In other words, the vaccination certificate, for the foreseen future, will become the passport, bilaterally agreed between countries, which will give holders an entrance ticket to, and enable them to participate in many activities (e.g. live shows, cultural activities and entrance to public areas).
It seems that various threat actors and hackers have quickly realized the potential market for fake documents, and have been quick to grab the monetization opportunity.
In this ad, vaccination certificates are offered for the price of 10,000 RUB (approx. $135)
On a different ad on the Darknet marketplace, a seller, supposedly from the U.K., offers a vaccination card for $150, accepting crypto currencies as the payment method.
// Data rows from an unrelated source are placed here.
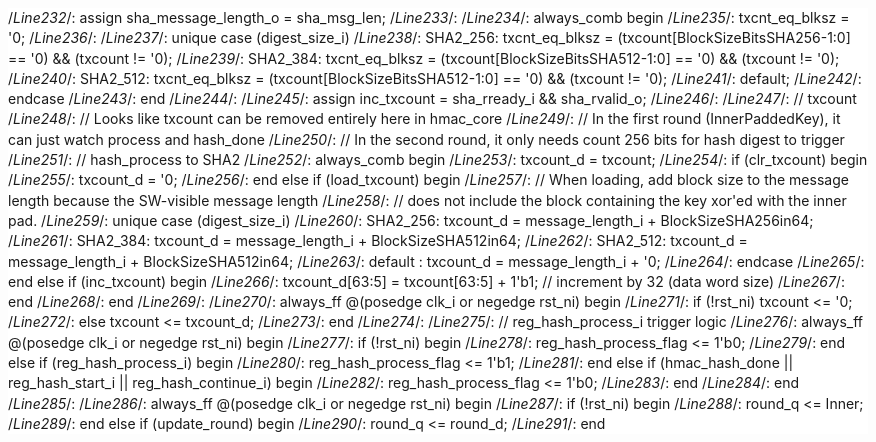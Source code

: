 /*Line232*/:   assign sha_message_length_o = sha_msg_len;
/*Line233*/:
/*Line234*/:   always_comb begin
/*Line235*/:     txcnt_eq_blksz = '0;
/*Line236*/:
/*Line237*/:     unique case (digest_size_i)
/*Line238*/:       SHA2_256: txcnt_eq_blksz = (txcount[BlockSizeBitsSHA256-1:0] == '0) && (txcount != '0);
/*Line239*/:       SHA2_384: txcnt_eq_blksz = (txcount[BlockSizeBitsSHA512-1:0] == '0) && (txcount != '0);
/*Line240*/:       SHA2_512: txcnt_eq_blksz = (txcount[BlockSizeBitsSHA512-1:0] == '0) && (txcount != '0);
/*Line241*/:       default;
/*Line242*/:     endcase
/*Line243*/:   end
/*Line244*/:
/*Line245*/:   assign inc_txcount = sha_rready_i && sha_rvalid_o;
/*Line246*/:
/*Line247*/:   // txcount
/*Line248*/:   //    Looks like txcount can be removed entirely here in hmac_core
/*Line249*/:   //    In the first round (InnerPaddedKey), it can just watch process and hash_done
/*Line250*/:   //    In the second round, it only needs count 256 bits for hash digest to trigger
/*Line251*/:   //    hash_process to SHA2
/*Line252*/:   always_comb begin
/*Line253*/:     txcount_d = txcount;
/*Line254*/:     if (clr_txcount) begin
/*Line255*/:       txcount_d = '0;
/*Line256*/:     end else if (load_txcount) begin
/*Line257*/:       // When loading, add block size to the message length because the SW-visible message length
/*Line258*/:       // does not include the block containing the key xor'ed with the inner pad.
/*Line259*/:       unique case (digest_size_i)
/*Line260*/:         SHA2_256: txcount_d = message_length_i + BlockSizeSHA256in64;
/*Line261*/:         SHA2_384: txcount_d = message_length_i + BlockSizeSHA512in64;
/*Line262*/:         SHA2_512: txcount_d = message_length_i + BlockSizeSHA512in64;
/*Line263*/:         default : txcount_d = message_length_i + '0;
/*Line264*/:       endcase
/*Line265*/:     end else if (inc_txcount) begin
/*Line266*/:       txcount_d[63:5] = txcount[63:5] + 1'b1; // increment by 32 (data word size)
/*Line267*/:     end
/*Line268*/:   end
/*Line269*/:
/*Line270*/:   always_ff @(posedge clk_i or negedge rst_ni) begin
/*Line271*/:     if (!rst_ni) txcount <= '0;
/*Line272*/:     else         txcount <= txcount_d;
/*Line273*/:   end
/*Line274*/:
/*Line275*/:   // reg_hash_process_i trigger logic
/*Line276*/:   always_ff @(posedge clk_i or negedge rst_ni) begin
/*Line277*/:     if (!rst_ni) begin
/*Line278*/:       reg_hash_process_flag <= 1'b0;
/*Line279*/:     end else if (reg_hash_process_i) begin
/*Line280*/:       reg_hash_process_flag <= 1'b1;
/*Line281*/:     end else if (hmac_hash_done || reg_hash_start_i || reg_hash_continue_i) begin
/*Line282*/:       reg_hash_process_flag <= 1'b0;
/*Line283*/:     end
/*Line284*/:   end
/*Line285*/:
/*Line286*/:   always_ff @(posedge clk_i or negedge rst_ni) begin
/*Line287*/:     if (!rst_ni) begin
/*Line288*/:       round_q <= Inner;
/*Line289*/:     end else if (update_round) begin
/*Line290*/:       round_q <= round_d;
/*Line291*/:     end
Our researchers reached out to one of these Darknet sellers to understand the process, and get as many details as possible regarding delivery, price and authenticity. To our question regarding a signature of a physician on the certificate and indicators of its authenticity, the seller reassured us they have done this many times previously, for many people and had no issues with it. All we needed to do was provide the exact names and dates we wanted on the certificate (of the vaccinations supposedly made), and pay $200. “You don’t have to worry…It’s our job….We have done this to many people and it’s all good,” the vendor told us.
In this example, the user offers an official certificate from a clinic in Moscow for citizens of the CIS, which makes crossing the borders of Russia possible. The lucrative offer goes out for a “Service pack” which costs 8000 Rub (approx. $110).
In reply, a prospective buyer queries whether this has already been used and were there any problems reported, to which the seller replies that “many people already passed (the borders) with it”.
A different hacking forum touted COVID-19 (negative) test results on sale with the following announcement: “We do negative covid tests, for travelers abroad, for getting a job etc. Everything is done within 24 hours, without big collaterals. The publishers promise “High quality” and the following sale opportunity: “Buy 2 negative tests and get the 3rd for free!”
In addition to the Darknet and hacking forums, we’ve also spotted different websites that offer the ability to quickly create of authentic-looking negative COVID test documents, created promptly according to data input by users, in a very friendly user interface, for just $25.
Results are produces within 30 minutes and are sent discreetly to users’ email inbox.
Though the website clearly states that the documents are not genuine test results, and goes on to highlight that the user must understand and agree that they will not use this website, any information contained within this website, or any fake negative COVID Test generated by this website to commit a crime, hurt, damage, injure, or otherwise maliciously mislead or deceive any other person or organization …. despite this, the results are very authentic and professionally made, and can potentially be used to fake negative test results.
As our societies struggle to return to pre-COVID norms, a negative COVID test result or a vaccination certificate is becoming the golden key that will unlock restrictions and enable people to move and mingle with greater freedom. And of course, this creates an opportunity for criminals and scammers to exploit those people who are willing to risk using fake documents to achieve that freedom.
As COVID-19 is likely to play a major role in dictating what we as individuals can and cannot do in our daily lives for the foreseeable future, countries’ Governments should be aware of this fast-growing illegal and dangerous trend for fake vaccination certificates and “official” medical records being sold and produced to whoever wishes to pay for them. Check Point Researchers will continue to closely monitor troubling trends on the darker sides of the Internet.